A presidente da CUT Minas, Beatriz Cerqueira, discorda. Ela descreve que a medida foi adotada para proteger os setores mais atingidos pela crise, como a indústria automotora, mas que não significa nenhuma perda de direitos.
Justiça costuma não considerar acordos, lamenta a Fiemg
O presidente do conselho de relações do trabalho da Fiemg, Osmani Teixeira de Abreu, defende a realização de uma reforma trabalhista no país. “Isso é algo que as empresas pedem há muito tempo”, afirma. Para ele, o principal ponto a ser negociado é a forma com que são feitos os acordos entre sindicatos e empresas. O representante das empresas questiona o fato de acordos feitos junto aos sindicatos serem anulados pela Justiça do Trabalho.
“A presunção geral da empresa é que se está na convenção é que sou obrigada a cumprir e tenho o direito de cumprir. E aí vem alguém entrando na Justiça e as empresas acabam sendo condenadas”, descreve.

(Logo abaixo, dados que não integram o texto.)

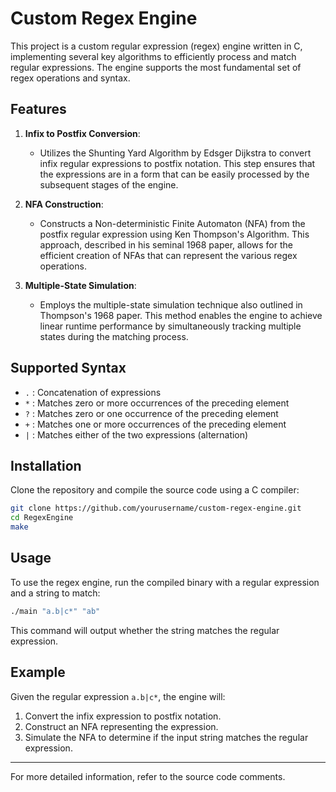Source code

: # Custom Regex Engine

This project is a custom regular expression (regex) engine written in C, implementing several key algorithms to efficiently process and match regular expressions. The engine supports the most fundamental set of regex operations and syntax.

## Features

1. **Infix to Postfix Conversion**: 
   - Utilizes the Shunting Yard Algorithm by Edsger Dijkstra to convert infix regular expressions to postfix notation. This step ensures that the expressions are in a form that can be easily processed by the subsequent stages of the engine.

2. **NFA Construction**:
   - Constructs a Non-deterministic Finite Automaton (NFA) from the postfix regular expression using Ken Thompson's Algorithm. This approach, described in his seminal 1968 paper, allows for the efficient creation of NFAs that can represent the various regex operations.

3. **Multiple-State Simulation**:
   - Employs the multiple-state simulation technique also outlined in Thompson's 1968 paper. This method enables the engine to achieve linear runtime performance by simultaneously tracking multiple states during the matching process.

## Supported Syntax

- `.` : Concatenation of expressions
- `*` : Matches zero or more occurrences of the preceding element
- `?` : Matches zero or one occurrence of the preceding element
- `+` : Matches one or more occurrences of the preceding element
- `|` : Matches either of the two expressions (alternation)

## Installation

Clone the repository and compile the source code using a C compiler:

```sh
git clone https://github.com/yourusername/custom-regex-engine.git
cd RegexEngine
make
```

## Usage

To use the regex engine, run the compiled binary with a regular expression and a string to match:

```sh
./main "a.b|c*" "ab"
```

This command will output whether the string matches the regular expression.

## Example

Given the regular expression `a.b|c*`, the engine will:

1. Convert the infix expression to postfix notation.
2. Construct an NFA representing the expression.
3. Simulate the NFA to determine if the input string matches the regular expression.

---

For more detailed information, refer to the source code comments.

Seu argumento é que as partes é que sabem o que melhor lhes convém e que não cabe à Justiça fazer essa definição.
A proposta se configura na reivindicação da prevalência do acordado sobre o legislado. Teixeira alega que desta forma os sindicatos ganhariam mais poder.
Entretanto, a leitura das lideranças sindicais é diferente. Tanto Paulo Barela, da CSP-Conlutas, quanto Beatriz Cerqueira, da CUT Minas, concordam e afirmam que a situação é prejudicial aos trabalhadores do país. A proposta da prevalência do acordado sobre o legislado já foi proposta durante o governo de Fernando Henrique Cardoso (PSDB), mas foi derrotado. Recentemente, o deputado federal Daniel Vilela (PMDB-GO) tentou anexar essa questão na Medida Provisória nº 680, que institui o Programa de Proteção ao Emprego (PPE).